Blanch in salted water for 3 minutes and stir fry with a few tablespoons of our organic black pepper sauce for a fragrant, spicy side dish.
Somewhere between a lettuce and a cabbage, Chinese leaf is also a member of the brassica family. Used both cooked and raw, it has a sweet nutty flavour and remains surprisingly crisp when cooked. Blanched in stock before stir frying, Chinese leaf soaks up all the flavour of the stock but without going soggy.
Use as a crunchy fresh base for this Thai Beef Salad.

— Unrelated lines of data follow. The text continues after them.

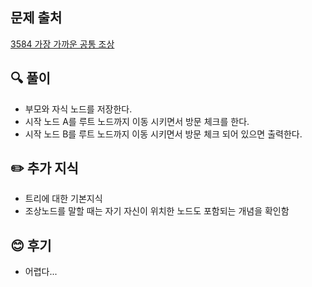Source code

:## 문제 출처

<a href="https://www.acmicpc.net/problem/3584" rel="nofollow">3584 가장 가까운 공통 조상</a>

## 🔍 풀이
- 부모와 자식 노드를 저장한다.
- 시작 노드 A를 루트 노드까지 이동 시키면서 방문 체크를 한다.
- 시작 노드 B를 루트 노드까지 이동 시키면서 방문 체크 되어 있으면 출력한다.

## ✏️ 추가 지식
- 트리에 대한 기본지식
- 조상노드를 말할 때는 자기 자신이 위치한 노드도 포함되는 개념을 확인함
## 😊 후기
- 어렵다...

Choi sum is somewhere between bok choy and Chinese broccoli. It has the soft leaves of bok choy, with long tender stems. The flavour is mild and the texture like spinach. Eaten cooked, it can chopped and stir fried. or added to broth for a few minutes before serving.
Stir fry with strips of fresh ginger and season with a splash of Japanese soy sauce.
Related to choi sum, mustard greens are shaped like a romaine lettuce but has frilly edges like kale. You can use mustard greens pretty much like kale. Slice or shred and drop into fragrant soup, or blanch in boiling water for a few minutes before stir frying.
Blanch or stir fry until tender and drizzle with dressing made from 1 tbsp sesame oil, 1 tbsp soy sauce, 2 tsp rice vinegar, and 1 tsp sugar. You could add a dash of chili sauce to turn up the heat.
Some useful additions to Asian greens
Whilst not really greens, these green vegetables can add colour, texture and flavour to your Asian food and offer more ways of bringing a bit of green to your plate.
Found in Asian grocery stores, these are long green beans. Similar to french beans (aka green beans), they can be cooked in the same way. Drop into a pan of boiling salted water and blanch for 3 to 4 minutes or until tender crisp. Serve simply tossed in soy sauce, or stir fry with aromatics such as ginger or chili. Conversely, if you find snake beans in a recipe, you can switch them out for green beans.
Sugar snap peas and mangetout
Essentially varieties of peas that are eaten with the pod, sugar snap peas and mangetout are great for stir fries as they cook so quickly whilst retaining their crunch. They have a lovely sweet flavour, with a slightly bitter edge of green.
Chinese chives and spring onions
Chinese chives are more robust than your average chive, and have a strong flavour of garlic and leek. Used as an ingredient rather than a herb, they will stand up to heat and can be blanched for a few minutes before adding to a stir fry. Often served alone simply as a vegetable, but also tossed liberally into scrambled eggs. You could add Chinese chives as a milder alternative to garlic.